* Exercise prompt: A picture-free, exact reproduction of the listing that follows is required.

* Records shown:
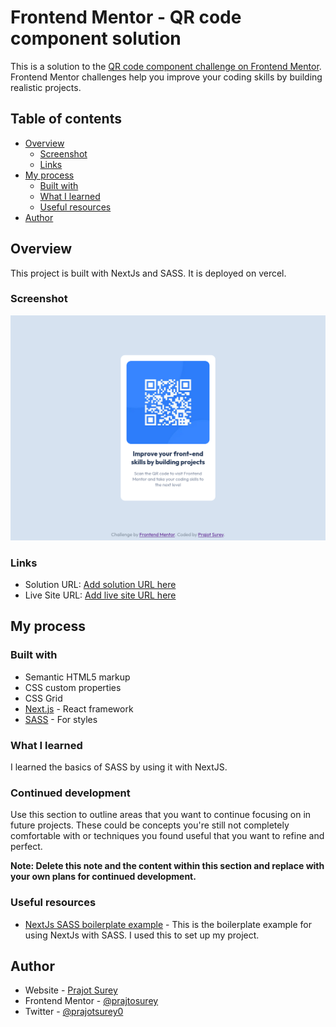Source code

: # Frontend Mentor - QR code component solution

This is a solution to the [QR code component challenge on Frontend Mentor](https://www.frontendmentor.io/challenges/qr-code-component-iux_sIO_H). Frontend Mentor challenges help you improve your coding skills by building realistic projects. 

## Table of contents

- [Overview](#overview)
  - [Screenshot](#screenshot)
  - [Links](#links)
- [My process](#my-process)
  - [Built with](#built-with)
  - [What I learned](#what-i-learned)
  - [Useful resources](#useful-resources)
- [Author](#author)

## Overview

This project is built with NextJs and SASS. It is deployed on vercel.

### Screenshot

![](./screenshot.png)

### Links

- Solution URL: [Add solution URL here](https://your-solution-url.com)
- Live Site URL: [Add live site URL here](https://your-live-site-url.com)

## My process

### Built with

- Semantic HTML5 markup
- CSS custom properties
- CSS Grid
- [Next.js](https://nextjs.org/) - React framework
- [SASS](https://styled-components.com/) - For styles

### What I learned

I learned the basics of SASS by using it with NextJS.

### Continued development

Use this section to outline areas that you want to continue focusing on in future projects. These could be concepts you're still not completely comfortable with or techniques you found useful that you want to refine and perfect.

**Note: Delete this note and the content within this section and replace with your own plans for continued development.**

### Useful resources

- [NextJs SASS boilerplate example](https://github.com/vercel/next.js/tree/canary/examples/with-next-sass) - This is the boilerplate example for using NextJs with SASS. I used this to set up my project.

## Author

- Website - [Prajot Surey](https://www.prajot.dev)
- Frontend Mentor - [@prajtosurey](https://www.frontendmentor.io/profile/prajotsurey)
- Twitter - [@prajotsurey0](https://www.twitter.com/prajotsurey0)


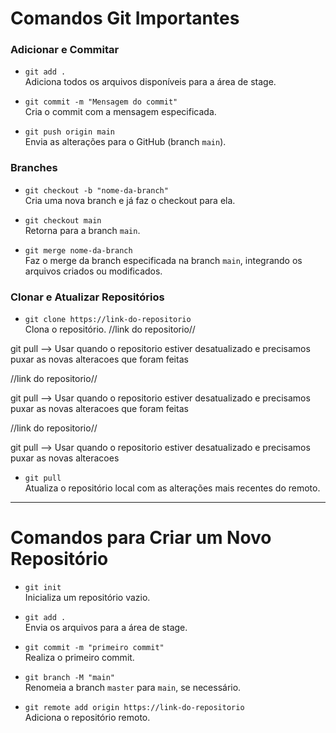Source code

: # Comandos Git Importantes

### Adicionar e Commitar

- `git add .`  
  Adiciona todos os arquivos disponíveis para a área de stage.

- `git commit -m "Mensagem do commit"`  
  Cria o commit com a mensagem especificada.

- `git push origin main`  
  Envia as alterações para o GitHub (branch `main`).

### Branches

- `git checkout -b "nome-da-branch"`  
  Cria uma nova branch e já faz o checkout para ela.

- `git checkout main`  
  Retorna para a branch `main`.

- `git merge nome-da-branch`  
  Faz o merge da branch especificada na branch `main`, integrando os arquivos criados ou modificados.

### Clonar e Atualizar Repositórios

- `git clone https://link-do-repositorio`  
  Clona o repositório.
//link do repositorio//

git pull --> Usar quando o repositorio estiver desatualizado e precisamos puxar as novas alteracoes que foram feitas 

//link do repositorio//

git pull --> Usar quando o repositorio estiver desatualizado e precisamos puxar as novas alteracoes que foram feitas 

//link do repositorio//

git pull --> Usar quando o repositorio estiver desatualizado e precisamos puxar as novas alteracoes 
- `git pull`  
  Atualiza o repositório local com as alterações mais recentes do remoto.

---

# Comandos para Criar um Novo Repositório

- `git init`  
  Inicializa um repositório vazio.

- `git add .`  
  Envia os arquivos para a área de stage.

- `git commit -m "primeiro commit"`  
  Realiza o primeiro commit.

- `git branch -M "main"`  
  Renomeia a branch `master` para `main`, se necessário.

- `git remote add origin https://link-do-repositorio`  
  Adiciona o repositório remoto.





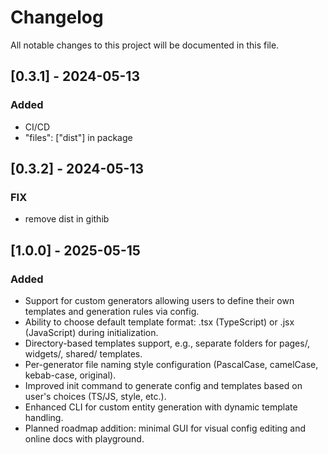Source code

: # Changelog

All notable changes to this project will be documented in this file.

## [0.3.1] - 2024-05-13

### Added

- CI/CD
- "files": ["dist"] in package

## [0.3.2] - 2024-05-13

### FIX

- remove dist in githib

## [1.0.0] - 2025-05-15

### Added

- Support for custom generators allowing users to define their own templates and generation rules via config.
- Ability to choose default template format: .tsx (TypeScript) or .jsx (JavaScript) during initialization.
- Directory-based templates support, e.g., separate folders for pages/, widgets/, shared/ templates.
- Per-generator file naming style configuration (PascalCase, camelCase, kebab-case, original).
- Improved init command to generate config and templates based on user's choices (TS/JS, style, etc.).
- Enhanced CLI for custom entity generation with dynamic template handling.
- Planned roadmap addition: minimal GUI for visual config editing and online docs with playground.
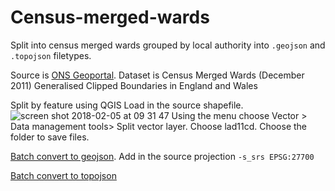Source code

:# Census-merged-wards

Split into census merged wards grouped by local authority into `.geojson` and `.topojson` filetypes.

Source is [ONS Geoportal](http://geoportal.statistics.gov.uk/datasets/e1ed938a33cf472fa802d99b1900164b_1). Dataset is Census Merged Wards (December 2011) Generalised Clipped Boundaries in England and Wales

Split by feature using QGIS
Load in the source shapefile.
![screen shot 2018-02-05 at 09 31 47](https://user-images.githubusercontent.com/2945099/35797599-17e6e53e-0a58-11e8-90f2-c30874506011.png)
Using the menu choose
Vector > Data management tools> Split vector layer. Choose lad11cd.
Choose the folder to save files.


[Batch convert to geojson](https://gist.github.com/benbalter/5858851). Add in the source projection `-s_srs EPSG:27700`

[Batch convert to topojson](https://gis.stackexchange.com/questions/75561/batch-conversion-of-shapefiles-to-topojson)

* Reply to the exercise:
Source code

: # Frontend Mentor - QR code component solution

This is a solution to the [QR code component challenge on Frontend Mentor](https://www.frontendmentor.io/challenges/qr-code-component-iux_sIO_H). Frontend Mentor challenges help you improve your coding skills by building realistic projects. 

## Table of contents

- [Overview](#overview)
  - [Screenshot](#screenshot)
  - [Links](#links)
- [My process](#my-process)
  - [Built with](#built-with)
  - [What I learned](#what-i-learned)
  - [Useful resources](#useful-resources)
- [Author](#author)

## Overview

This project is built with NextJs and SASS. It is deployed on vercel.

### Screenshot

![](./screenshot.png)

### Links

- Solution URL: [Add solution URL here](https://your-solution-url.com)
- Live Site URL: [Add live site URL here](https://your-live-site-url.com)

## My process

### Built with

- Semantic HTML5 markup
- CSS custom properties
- CSS Grid
- [Next.js](https://nextjs.org/) - React framework
- [SASS](https://styled-components.com/) - For styles

### What I learned

I learned the basics of SASS by using it with NextJS.

### Continued development

Use this section to outline areas that you want to continue focusing on in future projects. These could be concepts you're still not completely comfortable with or techniques you found useful that you want to refine and perfect.

**Note: Delete this note and the content within this section and replace with your own plans for continued development.**

### Useful resources

- [NextJs SASS boilerplate example](https://github.com/vercel/next.js/tree/canary/examples/with-next-sass) - This is the boilerplate example for using NextJs with SASS. I used this to set up my project.

## Author

- Website - [Prajot Surey](https://www.prajot.dev)
- Frontend Mentor - [@prajtosurey](https://www.frontendmentor.io/profile/prajotsurey)
- Twitter - [@prajotsurey0](https://www.twitter.com/prajotsurey0)


Source code

: # Comandos Git Importantes

### Adicionar e Commitar

- `git add .`  
  Adiciona todos os arquivos disponíveis para a área de stage.

- `git commit -m "Mensagem do commit"`  
  Cria o commit com a mensagem especificada.

- `git push origin main`  
  Envia as alterações para o GitHub (branch `main`).

### Branches

- `git checkout -b "nome-da-branch"`  
  Cria uma nova branch e já faz o checkout para ela.

- `git checkout main`  
  Retorna para a branch `main`.

- `git merge nome-da-branch`  
  Faz o merge da branch especificada na branch `main`, integrando os arquivos criados ou modificados.

### Clonar e Atualizar Repositórios

- `git clone https://link-do-repositorio`  
  Clona o repositório.
//link do repositorio//

git pull --> Usar quando o repositorio estiver desatualizado e precisamos puxar as novas alteracoes que foram feitas 

//link do repositorio//

git pull --> Usar quando o repositorio estiver desatualizado e precisamos puxar as novas alteracoes que foram feitas 

//link do repositorio//

git pull --> Usar quando o repositorio estiver desatualizado e precisamos puxar as novas alteracoes 
- `git pull`  
  Atualiza o repositório local com as alterações mais recentes do remoto.

---

# Comandos para Criar um Novo Repositório

- `git init`  
  Inicializa um repositório vazio.

- `git add .`  
  Envia os arquivos para a área de stage.

- `git commit -m "primeiro commit"`  
  Realiza o primeiro commit.

- `git branch -M "main"`  
  Renomeia a branch `master` para `main`, se necessário.

- `git remote add origin https://link-do-repositorio`  
  Adiciona o repositório remoto.





Source code

: # Changelog

All notable changes to this project will be documented in this file.

## [0.3.1] - 2024-05-13

### Added

- CI/CD
- "files": ["dist"] in package

## [0.3.2] - 2024-05-13

### FIX

- remove dist in githib

## [1.0.0] - 2025-05-15

### Added

- Support for custom generators allowing users to define their own templates and generation rules via config.
- Ability to choose default template format: .tsx (TypeScript) or .jsx (JavaScript) during initialization.
- Directory-based templates support, e.g., separate folders for pages/, widgets/, shared/ templates.
- Per-generator file naming style configuration (PascalCase, camelCase, kebab-case, original).
- Improved init command to generate config and templates based on user's choices (TS/JS, style, etc.).
- Enhanced CLI for custom entity generation with dynamic template handling.
- Planned roadmap addition: minimal GUI for visual config editing and online docs with playground.
Source code

:# Census-merged-wards

Split into census merged wards grouped by local authority into `.geojson` and `.topojson` filetypes.

Source is [ONS Geoportal](http://geoportal.statistics.gov.uk/datasets/e1ed938a33cf472fa802d99b1900164b_1). Dataset is Census Merged Wards (December 2011) Generalised Clipped Boundaries in England and Wales

Split by feature using QGIS
Load in the source shapefile.
![screen shot 2018-02-05 at 09 31 47](https://user-images.githubusercontent.com/2945099/35797599-17e6e53e-0a58-11e8-90f2-c30874506011.png)
Using the menu choose
Vector > Data management tools> Split vector layer. Choose lad11cd.
Choose the folder to save files.


[Batch convert to geojson](https://gist.github.com/benbalter/5858851). Add in the source projection `-s_srs EPSG:27700`

[Batch convert to topojson](https://gis.stackexchange.com/questions/75561/batch-conversion-of-shapefiles-to-topojson)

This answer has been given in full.